5-year-old suffers from a rare genetic disease and scares with his appearance

A mother decided to talk about her daily struggle and the drama of her family as her son has a rare form of genetic illness. “Harlequin fish”, also known as “baby harlequin”, is one of the most serious forms of genetic disease and particularly rare. Little Jared was born with this illness and her mother gives her a daily struggle, with the main purpose of integrating her child into society.

Five-year-old Jayden is experiencing social racism at school as there are mothers who tell their children not to play with him because of his disease, even though he is not contagious. The child has dry skin, appearance is frightening and there is no cure. Although many are not approaching him, Super Jayden has many friends.

His mother, Jane Blackford, said there were children who made him feel bad because they were not approaching him. This is because their mothers have forbidden it. “We were in a park and a woman approached us. He told me to keep my child in the shade because he was burned by the sun. She did not understand what he had and accused me of not being a good mother. Another day, I  heard a mother telling her son to stay away from Jain because of his illness. It breaks my heart, “said 25-year-old Jane.

The woman said the doctors understood that something was going on since Jadeen was born. She made caesarean and just asked her partner about how their child looks like, he replied: “I can not describe it. It’s like scars. ” “You may be horrified when you see him,” a nurse said. The doctors told me that Jared was very ill and would probably live a few days. Whatever they said, when I saw him, I was shocked. His mouth was open, it was like screaming.
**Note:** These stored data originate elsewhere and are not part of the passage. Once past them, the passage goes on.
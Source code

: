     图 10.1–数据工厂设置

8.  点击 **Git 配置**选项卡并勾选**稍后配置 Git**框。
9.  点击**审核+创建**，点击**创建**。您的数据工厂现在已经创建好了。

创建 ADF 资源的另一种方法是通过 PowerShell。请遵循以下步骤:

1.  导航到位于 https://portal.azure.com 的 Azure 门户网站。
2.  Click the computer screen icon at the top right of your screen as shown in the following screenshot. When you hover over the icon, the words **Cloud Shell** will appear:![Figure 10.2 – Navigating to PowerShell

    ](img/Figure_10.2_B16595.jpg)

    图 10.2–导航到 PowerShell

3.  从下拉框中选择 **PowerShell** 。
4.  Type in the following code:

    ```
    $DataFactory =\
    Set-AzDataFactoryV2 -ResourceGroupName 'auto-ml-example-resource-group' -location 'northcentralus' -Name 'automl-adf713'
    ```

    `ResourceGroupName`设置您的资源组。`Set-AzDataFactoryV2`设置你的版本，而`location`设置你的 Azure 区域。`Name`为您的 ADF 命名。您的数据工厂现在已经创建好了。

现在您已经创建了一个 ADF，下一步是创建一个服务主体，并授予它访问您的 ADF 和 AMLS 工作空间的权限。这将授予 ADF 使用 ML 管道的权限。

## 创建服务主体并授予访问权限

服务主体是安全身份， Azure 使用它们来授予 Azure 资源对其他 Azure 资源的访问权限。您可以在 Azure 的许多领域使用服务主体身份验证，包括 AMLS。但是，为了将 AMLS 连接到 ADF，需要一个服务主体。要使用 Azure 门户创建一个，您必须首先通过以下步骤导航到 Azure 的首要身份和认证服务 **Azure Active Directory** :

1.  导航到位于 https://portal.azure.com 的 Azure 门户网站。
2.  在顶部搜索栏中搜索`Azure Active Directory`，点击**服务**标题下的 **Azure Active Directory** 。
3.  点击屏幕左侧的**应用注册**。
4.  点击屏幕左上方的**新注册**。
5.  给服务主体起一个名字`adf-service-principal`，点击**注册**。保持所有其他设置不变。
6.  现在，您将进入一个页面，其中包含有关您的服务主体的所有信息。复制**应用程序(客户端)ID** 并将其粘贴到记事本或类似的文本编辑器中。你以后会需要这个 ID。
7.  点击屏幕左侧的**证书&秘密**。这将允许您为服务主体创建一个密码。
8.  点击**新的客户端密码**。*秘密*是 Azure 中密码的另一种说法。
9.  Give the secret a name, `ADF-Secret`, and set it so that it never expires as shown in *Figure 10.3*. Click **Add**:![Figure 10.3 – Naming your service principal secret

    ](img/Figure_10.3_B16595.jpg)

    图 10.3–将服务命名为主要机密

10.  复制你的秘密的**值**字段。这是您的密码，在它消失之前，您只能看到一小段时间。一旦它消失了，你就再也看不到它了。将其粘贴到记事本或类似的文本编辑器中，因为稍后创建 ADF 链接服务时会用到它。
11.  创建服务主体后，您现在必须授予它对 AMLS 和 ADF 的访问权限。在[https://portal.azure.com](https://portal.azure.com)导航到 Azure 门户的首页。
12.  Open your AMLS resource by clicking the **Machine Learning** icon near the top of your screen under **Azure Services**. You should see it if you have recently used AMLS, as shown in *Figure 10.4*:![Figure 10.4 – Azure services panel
His skin was tough and bleeding from everywhere. They told us he has Harlequin fish. His condition was so severe that an infection could easily kill him. The nurse told us not to embrace him, “Jane said.

The 25-year-old said she loved him right away, and with her husband they did not get away from his side. On June 25, 2010, when Jain was just two days away, he put him in the operating room. Doctors had to remove skin from his palms and soles. The parents returned home and the baby was wrapped in gauzes. Every hour they had to change them because they were filled blood. Today Jared has learned to walk while being treated by an exclusive nurse and his mother. He will never be well, he puts lotion everyday and is in danger of dying if his skin is becomes like a stone. Nevertheless he has friends and goes to kindergarten.